Вот как эта молодая корректорша типографии (Починковская. потом замужем за Тимофеевым) пишет об его липе (встретивши его через ряд лет на улице : «То же единственное в своем роде лицо — точно ткань из душевных движений» (курсив мой) [33]).
А вот первое впечатление от его внешнего облика : «Он был весь точно замкнут на ключ — никаких движений, никаких жестов — только тонкие бескровные губы нервно подергивались, когда он говорил» [34]).
Другими словами, огромная сила нравственного мужества и трезвенности у Достоевского, проявляющаяся в борьбе с собственными, внутренними порывами хаоса, неверия, может быть, сладострастия и еще более в преодолении их (особенно в этот последний, столь значительный и решающий период его жизни и творчества после возвращения из–за границы : 1872–1881 гг.) — всё это делает его столь несходным с крикливым, рассчитанным на внешний эффект, захлебывающимся кликушеством некоторых из мелких его героев или мнимых его последователей (в стиле А. Белого).

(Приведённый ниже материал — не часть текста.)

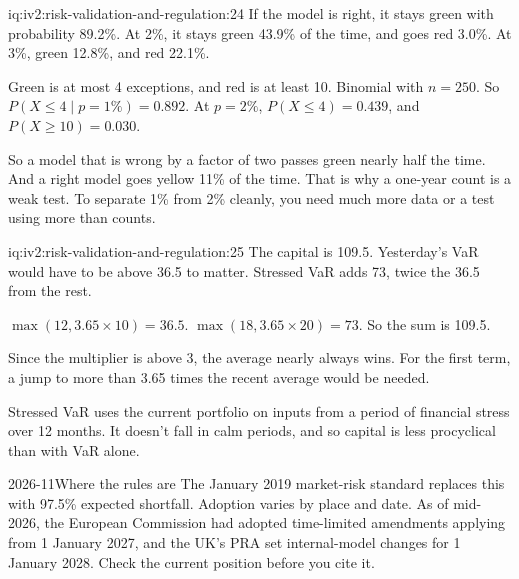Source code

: \begin{solution}{iq:iv2:risk-validation-and-regulation:24}
If the model is right, it stays green with probability 89.2\%. At 2\%, it stays green 43.9\% of the time, and goes red 3.0\%. At 3\%, green 12.8\%, and red 22.1\%.

Green is at most 4 exceptions, and red is at least 10. Binomial with $n = 250$. So $P(X \le 4 \mid p = 1\%) = 0.892$. At $p = 2\%$, $P(X \le 4) = 0.439$, and $P(X \ge 10) = 0.030$.

So a model that is wrong by a factor of two passes green nearly half the time. And a right model goes yellow 11\% of the time. That is why a one-year count is a weak test. To separate 1\% from 2\% cleanly, you need much more data or a test using more than counts.

\end{solution}

\begin{solution}{iq:iv2:risk-validation-and-regulation:25}
The capital is 109.5. Yesterday's VaR would have to be above 36.5 to matter. Stressed VaR adds 73, twice the 36.5 from the rest.

$\max(12, 3.65 \times 10) = 36.5$. $\max(18, 3.65 \times 20) = 73$. So the sum is 109.5.

Since the multiplier is above 3, the average nearly always wins. For the first term, a jump to more than 3.65 times the recent average would be needed.

Stressed VaR uses the current portfolio on inputs from a period of financial stress over 12 months. It doesn't fall in calm periods, and so capital is less procyclical than with VaR alone.

\begin{dated}{2026-11}{Where the rules are}\label{dat:iv2:risk-validation-and-regulation:frtb}
The January 2019 market-risk standard replaces this with 97.5\% expected shortfall. Adoption varies by place and date. As of mid-2026, the European Commission had adopted time-limited amendments applying from 1 January 2027, and the UK's PRA set internal-model changes for 1 January 2028. Check the current position before you cite it.
\end{dated}

\end{solution}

Его борьба — глубинная, напряженная, основоположная, как и у ряда важнейших его героев, и если он не гибнет морально в этой борьбе, как некоторые из них, то потому, что сам, как и ряд других его героев, ощутил — призыв Иной Спасительной Силы (к этому невольно всё время приходится возвращаться, так как слишком основоположно это для Достоевского). И здесь как раз поражает его личная большая сдержанность и трезвенность духа. Большое сознание ответственности, суровое сознание большого, иногда тяжелого на него наложенного творческого подвига. Но под этой угрюмой сдержанностью таятся сокровища, и они иногда раскрываются и сообщаются людям : ибо он живет этил, в глубоких недрах души, и оно прорывается наружу.
Автор тех же воспоминаний так описывает силу этого воздействия: «Он до того пронизал нам душу любовной жалостью. состраданием ко всему страдающему [35]), что нам стало тесно в семье, и все больное, забитое и приниженное стало нам близким и родственно как свое» [36]).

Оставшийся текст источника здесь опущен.